Capitalism and globalization, since its appearance as a political possibility, offered humanity a free, advanced, humane, and democratic scenario of life. It has been these aspirations that have motivated human beings to choose the political system of capitalism. However, such promises emanating from this political system have been disrupted, alienated, and manipulated to favor minority sectors of the world population.
In just a couple of centuries, the capitalist system abandoned its promises and led humanity to violent forms of government, to corrupt practices, to notorious inequalities that resulted in marginalization for the various forms of life of the population, converted to forms of reproduction of life (such as the industry focused on mere existence) that abandoned the purpose of freedom, abandoning the idea of democracy and participation, exchanging it for a representative democracy with oligarchic characteristics, but above all truncating the realization of a lifelong humanist construction (as a way of life) that involves each of the citizens attached to a nation with a capitalist and globalizing operation.

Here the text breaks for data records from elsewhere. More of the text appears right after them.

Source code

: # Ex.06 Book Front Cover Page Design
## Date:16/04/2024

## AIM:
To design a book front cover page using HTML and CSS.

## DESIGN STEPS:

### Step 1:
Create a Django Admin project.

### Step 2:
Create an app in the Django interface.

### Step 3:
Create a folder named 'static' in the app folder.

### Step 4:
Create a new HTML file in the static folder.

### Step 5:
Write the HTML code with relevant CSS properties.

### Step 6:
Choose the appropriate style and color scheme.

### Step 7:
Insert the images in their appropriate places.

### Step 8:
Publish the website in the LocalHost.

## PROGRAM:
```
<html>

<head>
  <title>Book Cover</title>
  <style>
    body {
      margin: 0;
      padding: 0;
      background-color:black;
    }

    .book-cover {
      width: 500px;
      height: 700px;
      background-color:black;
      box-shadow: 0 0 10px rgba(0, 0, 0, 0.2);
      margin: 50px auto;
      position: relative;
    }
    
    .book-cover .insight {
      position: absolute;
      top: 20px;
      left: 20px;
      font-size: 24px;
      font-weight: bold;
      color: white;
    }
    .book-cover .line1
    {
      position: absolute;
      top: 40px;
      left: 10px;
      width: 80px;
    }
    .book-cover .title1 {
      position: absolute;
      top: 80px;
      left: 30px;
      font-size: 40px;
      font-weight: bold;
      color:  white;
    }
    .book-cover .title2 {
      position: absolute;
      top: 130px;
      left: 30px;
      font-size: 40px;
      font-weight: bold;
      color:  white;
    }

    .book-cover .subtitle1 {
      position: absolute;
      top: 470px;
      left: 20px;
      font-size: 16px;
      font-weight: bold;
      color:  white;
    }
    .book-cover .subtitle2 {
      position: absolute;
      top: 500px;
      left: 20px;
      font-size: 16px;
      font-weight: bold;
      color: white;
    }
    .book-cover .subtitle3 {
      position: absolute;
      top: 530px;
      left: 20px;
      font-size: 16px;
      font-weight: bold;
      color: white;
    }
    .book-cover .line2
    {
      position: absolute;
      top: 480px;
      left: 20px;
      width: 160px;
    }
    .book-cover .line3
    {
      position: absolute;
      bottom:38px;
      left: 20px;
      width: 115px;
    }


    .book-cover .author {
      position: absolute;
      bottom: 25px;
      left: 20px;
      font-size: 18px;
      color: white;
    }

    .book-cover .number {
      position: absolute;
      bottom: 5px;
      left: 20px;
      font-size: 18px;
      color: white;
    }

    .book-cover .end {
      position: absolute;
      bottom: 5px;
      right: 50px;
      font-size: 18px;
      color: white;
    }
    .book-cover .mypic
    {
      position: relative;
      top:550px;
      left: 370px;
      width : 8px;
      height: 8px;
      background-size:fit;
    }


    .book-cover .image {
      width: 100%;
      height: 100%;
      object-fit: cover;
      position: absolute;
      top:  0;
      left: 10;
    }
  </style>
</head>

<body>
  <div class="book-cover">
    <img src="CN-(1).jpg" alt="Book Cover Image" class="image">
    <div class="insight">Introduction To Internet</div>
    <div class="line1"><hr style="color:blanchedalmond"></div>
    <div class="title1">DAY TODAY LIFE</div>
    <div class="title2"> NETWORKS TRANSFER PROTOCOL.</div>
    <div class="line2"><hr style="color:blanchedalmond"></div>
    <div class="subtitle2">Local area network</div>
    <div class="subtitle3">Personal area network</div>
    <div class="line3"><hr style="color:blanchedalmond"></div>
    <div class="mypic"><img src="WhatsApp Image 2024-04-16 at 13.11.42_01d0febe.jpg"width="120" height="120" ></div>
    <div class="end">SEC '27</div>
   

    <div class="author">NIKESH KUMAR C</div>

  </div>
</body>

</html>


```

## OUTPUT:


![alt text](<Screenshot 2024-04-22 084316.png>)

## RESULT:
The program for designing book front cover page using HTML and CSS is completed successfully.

Given the described panorama recent studies of the ways of life of the original peoples appear, which have been marginalized to the
point of trying to achieve their disappearance, with the purpose of inserting their inhabitants into a global system. However, the progress that has been made in the studies of the ways of life of the original people has led us to conceive them as a resistance, and within their organizations lifelong characteristics have been recognized that help us think about a humanist practice and biased democracy as an alternative to the imbalance and barbarism that leads us to experience the capitalist economic-political system.